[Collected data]
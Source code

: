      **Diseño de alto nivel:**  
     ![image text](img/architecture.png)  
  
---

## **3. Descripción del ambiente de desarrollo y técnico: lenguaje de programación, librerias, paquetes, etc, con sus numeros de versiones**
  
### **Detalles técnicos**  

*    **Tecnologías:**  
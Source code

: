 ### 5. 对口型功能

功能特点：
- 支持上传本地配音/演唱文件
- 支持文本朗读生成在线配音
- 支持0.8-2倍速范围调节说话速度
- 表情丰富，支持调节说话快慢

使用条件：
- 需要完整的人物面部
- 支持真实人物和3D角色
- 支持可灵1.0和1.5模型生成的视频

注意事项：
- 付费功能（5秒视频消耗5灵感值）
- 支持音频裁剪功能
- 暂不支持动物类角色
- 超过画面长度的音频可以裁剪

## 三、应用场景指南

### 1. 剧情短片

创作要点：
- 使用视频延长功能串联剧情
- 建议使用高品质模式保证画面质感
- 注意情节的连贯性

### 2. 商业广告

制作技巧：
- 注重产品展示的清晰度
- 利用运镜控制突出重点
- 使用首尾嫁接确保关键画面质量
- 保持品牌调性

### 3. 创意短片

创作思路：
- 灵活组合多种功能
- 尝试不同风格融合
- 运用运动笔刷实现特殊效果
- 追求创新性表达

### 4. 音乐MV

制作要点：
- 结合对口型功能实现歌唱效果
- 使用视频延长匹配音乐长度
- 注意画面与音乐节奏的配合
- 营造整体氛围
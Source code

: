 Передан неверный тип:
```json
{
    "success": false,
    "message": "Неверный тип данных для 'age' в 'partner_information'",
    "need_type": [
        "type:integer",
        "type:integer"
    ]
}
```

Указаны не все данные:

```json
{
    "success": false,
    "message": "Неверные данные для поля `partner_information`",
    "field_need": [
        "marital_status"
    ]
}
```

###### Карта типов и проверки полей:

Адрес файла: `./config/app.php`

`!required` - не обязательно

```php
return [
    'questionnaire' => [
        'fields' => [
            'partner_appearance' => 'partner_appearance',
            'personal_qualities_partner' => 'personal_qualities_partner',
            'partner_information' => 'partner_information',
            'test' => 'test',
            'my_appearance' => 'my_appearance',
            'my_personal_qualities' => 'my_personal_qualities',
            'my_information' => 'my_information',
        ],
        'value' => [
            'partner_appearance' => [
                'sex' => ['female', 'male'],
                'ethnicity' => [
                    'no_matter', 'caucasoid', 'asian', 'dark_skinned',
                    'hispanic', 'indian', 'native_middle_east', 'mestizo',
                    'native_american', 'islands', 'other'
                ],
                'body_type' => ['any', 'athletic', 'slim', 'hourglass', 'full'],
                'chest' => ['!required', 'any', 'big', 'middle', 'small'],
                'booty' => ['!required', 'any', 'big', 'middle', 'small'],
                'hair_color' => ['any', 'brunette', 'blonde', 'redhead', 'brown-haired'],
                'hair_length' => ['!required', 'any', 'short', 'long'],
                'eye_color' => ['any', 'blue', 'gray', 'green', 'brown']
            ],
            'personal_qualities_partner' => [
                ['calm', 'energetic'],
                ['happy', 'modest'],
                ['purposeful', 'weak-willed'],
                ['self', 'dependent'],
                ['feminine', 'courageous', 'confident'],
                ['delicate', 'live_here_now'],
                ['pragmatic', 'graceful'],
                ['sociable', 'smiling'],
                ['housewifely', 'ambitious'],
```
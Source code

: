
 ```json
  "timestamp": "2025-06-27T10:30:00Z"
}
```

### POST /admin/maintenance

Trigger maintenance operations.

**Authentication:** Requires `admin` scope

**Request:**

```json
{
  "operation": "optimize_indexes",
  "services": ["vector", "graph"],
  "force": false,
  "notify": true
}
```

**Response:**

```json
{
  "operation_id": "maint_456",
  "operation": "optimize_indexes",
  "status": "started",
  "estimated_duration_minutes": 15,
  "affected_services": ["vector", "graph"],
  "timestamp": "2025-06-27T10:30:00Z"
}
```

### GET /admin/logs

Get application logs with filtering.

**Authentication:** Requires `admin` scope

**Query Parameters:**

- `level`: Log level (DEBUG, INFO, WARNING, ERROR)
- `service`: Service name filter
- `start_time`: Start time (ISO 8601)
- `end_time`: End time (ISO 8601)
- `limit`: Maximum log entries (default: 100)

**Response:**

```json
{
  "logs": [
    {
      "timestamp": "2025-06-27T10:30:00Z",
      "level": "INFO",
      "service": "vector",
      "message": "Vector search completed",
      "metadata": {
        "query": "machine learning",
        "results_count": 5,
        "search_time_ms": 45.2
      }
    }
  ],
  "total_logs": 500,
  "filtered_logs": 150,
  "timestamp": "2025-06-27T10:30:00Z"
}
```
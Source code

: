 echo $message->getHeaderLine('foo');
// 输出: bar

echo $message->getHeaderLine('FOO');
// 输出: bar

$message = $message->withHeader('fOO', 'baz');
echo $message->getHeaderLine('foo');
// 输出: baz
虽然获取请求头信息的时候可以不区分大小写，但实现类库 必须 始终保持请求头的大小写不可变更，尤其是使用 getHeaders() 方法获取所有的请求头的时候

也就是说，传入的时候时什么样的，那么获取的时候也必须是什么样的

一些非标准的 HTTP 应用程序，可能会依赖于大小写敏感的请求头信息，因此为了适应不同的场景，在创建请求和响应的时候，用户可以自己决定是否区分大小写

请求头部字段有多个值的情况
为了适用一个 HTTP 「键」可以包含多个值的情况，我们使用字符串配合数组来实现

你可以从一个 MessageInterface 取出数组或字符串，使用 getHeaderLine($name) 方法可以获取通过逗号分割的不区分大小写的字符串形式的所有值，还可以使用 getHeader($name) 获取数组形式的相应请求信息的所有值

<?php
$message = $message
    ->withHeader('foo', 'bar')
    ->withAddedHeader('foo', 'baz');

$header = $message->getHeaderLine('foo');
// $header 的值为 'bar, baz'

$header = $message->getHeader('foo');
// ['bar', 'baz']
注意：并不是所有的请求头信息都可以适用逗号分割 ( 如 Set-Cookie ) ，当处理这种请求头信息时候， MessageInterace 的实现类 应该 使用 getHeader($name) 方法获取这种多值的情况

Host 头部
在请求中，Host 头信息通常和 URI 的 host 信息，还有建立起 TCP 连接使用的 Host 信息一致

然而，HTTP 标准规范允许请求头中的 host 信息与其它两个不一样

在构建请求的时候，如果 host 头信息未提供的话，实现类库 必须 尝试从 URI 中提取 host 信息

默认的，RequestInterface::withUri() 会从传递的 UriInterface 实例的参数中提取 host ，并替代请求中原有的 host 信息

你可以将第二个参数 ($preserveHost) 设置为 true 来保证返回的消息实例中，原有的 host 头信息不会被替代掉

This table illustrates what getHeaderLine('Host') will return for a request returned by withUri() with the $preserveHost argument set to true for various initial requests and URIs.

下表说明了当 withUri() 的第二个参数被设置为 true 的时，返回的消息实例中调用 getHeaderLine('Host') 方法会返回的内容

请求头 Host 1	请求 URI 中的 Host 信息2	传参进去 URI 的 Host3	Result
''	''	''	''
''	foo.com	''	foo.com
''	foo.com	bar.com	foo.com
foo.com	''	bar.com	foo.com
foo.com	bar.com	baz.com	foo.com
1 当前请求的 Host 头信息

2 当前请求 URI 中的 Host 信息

▶ **WHAT THIS TASK INVOLVES**
Whenever a line of the data holds the string "preserveHost", pick that line out.

▶ **WRITTEN SOLUTION**
你可以将第二个参数 ($preserveHost) 设置为 true 来保证返回的消息实例中，原有的 host 头信息不会被替代掉
This table illustrates what getHeaderLine('Host') will return for a request returned by withUri() with the $preserveHost argument set to true for various initial requests and URIs.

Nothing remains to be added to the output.